- **Work request**
Below are some entries; state how many of their lines include the word "isString" and give no more than that number.
**** Data extracts ****
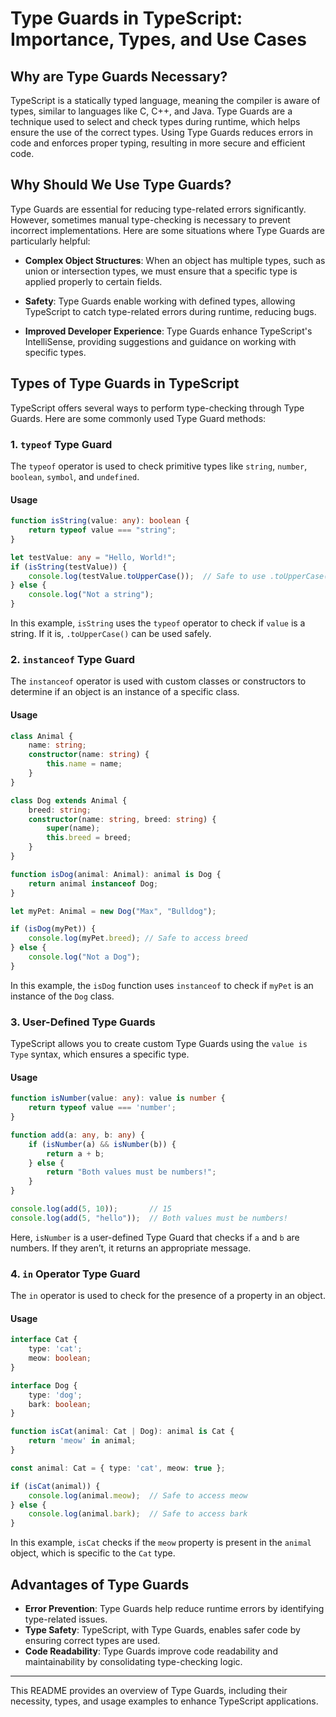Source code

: 
# Type Guards in TypeScript: Importance, Types, and Use Cases

## Why are Type Guards Necessary?

TypeScript is a statically typed language, meaning the compiler is aware of types, similar to languages like C, C++, and Java. Type Guards are a technique used to select and check types during runtime, which helps ensure the use of the correct types. Using Type Guards reduces errors in code and enforces proper typing, resulting in more secure and efficient code.

## Why Should We Use Type Guards?

Type Guards are essential for reducing type-related errors significantly. However, sometimes manual type-checking is necessary to prevent incorrect implementations. Here are some situations where Type Guards are particularly helpful:

* **Complex Object Structures**: When an object has multiple types, such as union or intersection types, we must ensure that a specific type is applied properly to certain fields.

* **Safety**: Type Guards enable working with defined types, allowing TypeScript to catch type-related errors during runtime, reducing bugs.

* **Improved Developer Experience**: Type Guards enhance TypeScript's IntelliSense, providing suggestions and guidance on working with specific types.

## Types of Type Guards in TypeScript

TypeScript offers several ways to perform type-checking through Type Guards. Here are some commonly used Type Guard methods:

### 1. `typeof` Type Guard

The `typeof` operator is used to check primitive types like `string`, `number`, `boolean`, `symbol`, and `undefined`.

#### Usage

```typescript
function isString(value: any): boolean {
    return typeof value === "string";
}

let testValue: any = "Hello, World!";
if (isString(testValue)) {
    console.log(testValue.toUpperCase());  // Safe to use .toUpperCase()
} else {
    console.log("Not a string");
}
```

In this example, `isString` uses the `typeof` operator to check if `value` is a string. If it is, `.toUpperCase()` can be used safely.

### 2. `instanceof` Type Guard

The `instanceof` operator is used with custom classes or constructors to determine if an object is an instance of a specific class.

#### Usage

```typescript
class Animal {
    name: string;
    constructor(name: string) {
        this.name = name;
    }
}

class Dog extends Animal {
    breed: string;
    constructor(name: string, breed: string) {
        super(name);
        this.breed = breed;
    }
}

function isDog(animal: Animal): animal is Dog {
    return animal instanceof Dog;
}

let myPet: Animal = new Dog("Max", "Bulldog");

if (isDog(myPet)) {
    console.log(myPet.breed); // Safe to access breed
} else {
    console.log("Not a Dog");
}
```

In this example, the `isDog` function uses `instanceof` to check if `myPet` is an instance of the `Dog` class.

### 3. User-Defined Type Guards

TypeScript allows you to create custom Type Guards using the `value is Type` syntax, which ensures a specific type.

#### Usage

```typescript
function isNumber(value: any): value is number {
    return typeof value === 'number';
}

function add(a: any, b: any) {
    if (isNumber(a) && isNumber(b)) {
        return a + b;
    } else {
        return "Both values must be numbers!";
    }
}

console.log(add(5, 10));       // 15
console.log(add(5, "hello"));  // Both values must be numbers!
```

Here, `isNumber` is a user-defined Type Guard that checks if `a` and `b` are numbers. If they aren’t, it returns an appropriate message.

### 4. `in` Operator Type Guard

The `in` operator is used to check for the presence of a property in an object.

#### Usage

```typescript
interface Cat {
    type: 'cat';
    meow: boolean;
}

interface Dog {
    type: 'dog';
    bark: boolean;
}

function isCat(animal: Cat | Dog): animal is Cat {
    return 'meow' in animal;
}

const animal: Cat = { type: 'cat', meow: true };

if (isCat(animal)) {
    console.log(animal.meow);  // Safe to access meow
} else {
    console.log(animal.bark);  // Safe to access bark
}
```

In this example, `isCat` checks if the `meow` property is present in the `animal` object, which is specific to the `Cat` type.

## Advantages of Type Guards

* **Error Prevention**: Type Guards help reduce runtime errors by identifying type-related issues.
* **Type Safety**: TypeScript, with Type Guards, enables safer code by ensuring correct types are used.
* **Code Readability**: Type Guards improve code readability and maintainability by consolidating type-checking logic.

---

This README provides an overview of Type Guards, including their necessity, types, and usage examples to enhance TypeScript applications.
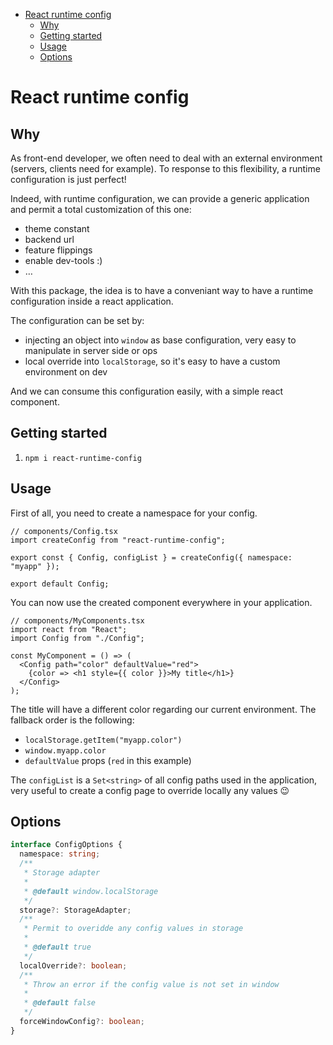 <!-- START doctoc generated TOC please keep comment here to allow auto update -->
<!-- DON'T EDIT THIS SECTION, INSTEAD RE-RUN doctoc TO UPDATE -->

- [React runtime config](#react-runtime-config)
  - [Why](#why)
  - [Getting started](#getting-started)
  - [Usage](#usage)
  - [Options](#options)

<!-- END doctoc generated TOC please keep comment here to allow auto update -->

# React runtime config

## Why

As front-end developer, we often need to deal with an external environment (servers, clients need for example).
To response to this flexibility, a runtime configuration is just perfect!

Indeed, with runtime configuration, we can provide a generic application and permit a total customization of this one:

- theme constant
- backend url
- feature flippings
- enable dev-tools :)
- …

With this package, the idea is to have a conveniant way to have a runtime configuration inside a react application.

The configuration can be set by:

- injecting an object into `window` as base configuration, very easy to manipulate in server side or ops
- local override into `localStorage`, so it's easy to have a custom environment on dev

And we can consume this configuration easily, with a simple react component.

## Getting started

1. `npm i react-runtime-config`

## Usage

First of all, you need to create a namespace for your config.

```tsx
// components/Config.tsx
import createConfig from "react-runtime-config";

export const { Config, configList } = createConfig({ namespace: "myapp" });

export default Config;
```

You can now use the created component everywhere in your application.

```tsx
// components/MyComponents.tsx
import react from "React";
import Config from "./Config";

const MyComponent = () => (
  <Config path="color" defaultValue="red">
    {color => <h1 style={{ color }}>My title</h1>}
  </Config>
);
```

The title will have a different color regarding our current environment.
The fallback order is the following:

- `localStorage.getItem("myapp.color")`
- `window.myapp.color`
- `defaultValue` props (`red` in this example)

The `configList` is a `Set<string>` of all config paths used in the application, very useful to create a config page to override locally any values :wink:

## Options

```ts
interface ConfigOptions {
  namespace: string;
  /**
   * Storage adapter
   *
   * @default window.localStorage
   */
  storage?: StorageAdapter;
  /**
   * Permit to overidde any config values in storage
   *
   * @default true
   */
  localOverride?: boolean;
  /**
   * Throw an error if the config value is not set in window
   *
   * @default false
   */
  forceWindowConfig?: boolean;
}
```
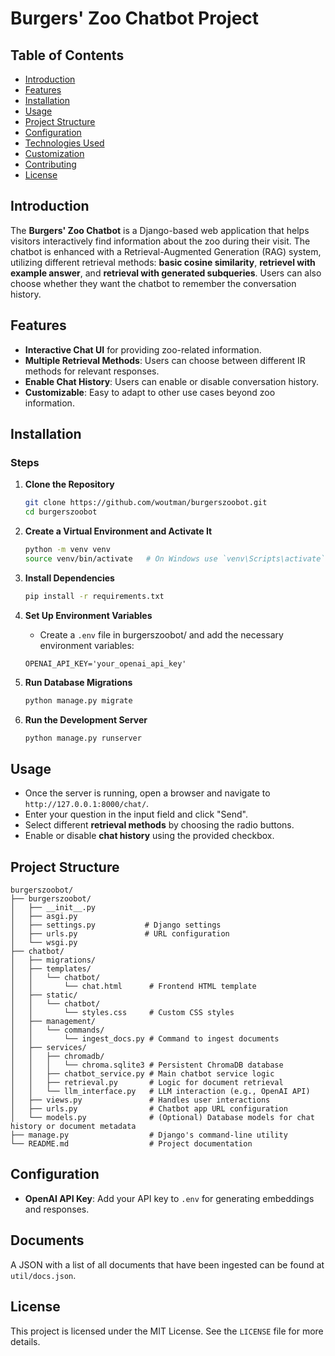 # Burgers' Zoo Chatbot Project

## Table of Contents
- [Introduction](#introduction)
- [Features](#features)
- [Installation](#installation)
- [Usage](#usage)
- [Project Structure](#project-structure)
- [Configuration](#configuration)
- [Technologies Used](#technologies-used)
- [Customization](#customization)
- [Contributing](#contributing)
- [License](#license)

## Introduction
The **Burgers' Zoo Chatbot** is a Django-based web application that helps visitors interactively find information about the zoo during their visit. The chatbot is enhanced with a Retrieval-Augmented Generation (RAG) system, utilizing different retrieval methods: **basic cosine similarity**, **retrievel with example answer**, and **retrieval with generated subqueries**. Users can also choose whether they want the chatbot to remember the conversation history.

## Features
- **Interactive Chat UI** for providing zoo-related information.
- **Multiple Retrieval Methods**: Users can choose between different IR methods for relevant responses.
- **Enable Chat History**: Users can enable or disable conversation history.
- **Customizable**: Easy to adapt to other use cases beyond zoo information.

## Installation

### Steps

1. **Clone the Repository**
   ```sh
   git clone https://github.com/woutman/burgerszoobot.git
   cd burgerszoobot
   ```

2. **Create a Virtual Environment and Activate It**
   ```sh
   python -m venv venv
   source venv/bin/activate   # On Windows use `venv\Scripts\activate`
   ```

3. **Install Dependencies**
   ```sh
   pip install -r requirements.txt
   ```

4. **Set Up Environment Variables**
   - Create a `.env` file in burgerszoobot/ and add the necessary environment variables:

   ```env
   OPENAI_API_KEY='your_openai_api_key'
   ```

5. **Run Database Migrations**
   ```sh
   python manage.py migrate
   ```

6. **Run the Development Server**
   ```sh
   python manage.py runserver
   ```

## Usage

- Once the server is running, open a browser and navigate to `http://127.0.0.1:8000/chat/`.
- Enter your question in the input field and click "Send".
- Select different **retrieval methods** by choosing the radio buttons.
- Enable or disable **chat history** using the provided checkbox.

## Project Structure

```
burgerszoobot/
├── burgerszoobot/
│   ├── __init__.py
│   ├── asgi.py 
│   ├── settings.py           # Django settings
│   ├── urls.py               # URL configuration
│   └── wsgi.py
├── chatbot/
│   ├── migrations/
│   ├── templates/
│   │   └── chatbot/
│   │       └── chat.html      # Frontend HTML template
│   ├── static/
│   │   └── chatbot/
│   │       └── styles.css     # Custom CSS styles
│   ├── management/
│   │   └── commands/
│   │       └── ingest_docs.py # Command to ingest documents
│   ├── services/
│   │   ├── chromadb/
│   │   │   └── chroma.sqlite3 # Persistent ChromaDB database
│   │   ├── chatbot_service.py # Main chatbot service logic
│   │   ├── retrieval.py       # Logic for document retrieval
│   │   └── llm_interface.py   # LLM interaction (e.g., OpenAI API)
│   ├── views.py               # Handles user interactions
│   ├── urls.py                # Chatbot app URL configuration
│   └── models.py              # (Optional) Database models for chat history or document metadata
├── manage.py                  # Django's command-line utility
└── README.md                  # Project documentation
```

## Configuration
- **OpenAI API Key**: Add your API key to `.env` for generating embeddings and responses.

## Documents
A JSON with a list of all documents that have been ingested can be found at `util/docs.json`.

## License

This project is licensed under the MIT License. See the `LICENSE` file for more details.
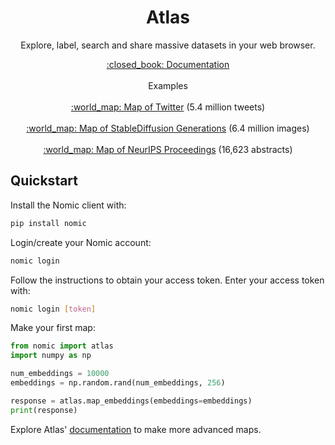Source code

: <h1 align="center">Atlas</h1>
<p align="center">Explore, label, search and share massive datasets in your web browser.</p>

<p align="center">
  <a href="https://docs.nomic.ai">:closed_book:	 Documentation</a> 
  <br> <br>
  Examples
  <br> <br>
  <a href="https://atlas.nomic.ai/map/twitter">:world_map: Map of Twitter</a> (5.4 million tweets)
  <br> <br>
  <a href="https://atlas.nomic.ai/map/stablediffusion">:world_map: Map of StableDiffusion Generations</a> (6.4 million images)
  <br> <br>
  <a href="https://atlas.nomic.ai/map/neurips">:world_map: Map of NeurIPS Proceedings</a> (16,623 abstracts)

</p>

## Quickstart

Install the Nomic client with:
```bash
pip install nomic
```

Login/create your Nomic account:
```bash
nomic login
```

Follow the instructions to obtain your access token. Enter your access token with:
```bash
nomic login [token]
```

Make your first map:
```python
from nomic import atlas
import numpy as np

num_embeddings = 10000
embeddings = np.random.rand(num_embeddings, 256)

response = atlas.map_embeddings(embeddings=embeddings)
print(response)
```

Explore Atlas' [documentation](https://docs.nomic.ai) to make more advanced maps.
****
- **The completed task**
3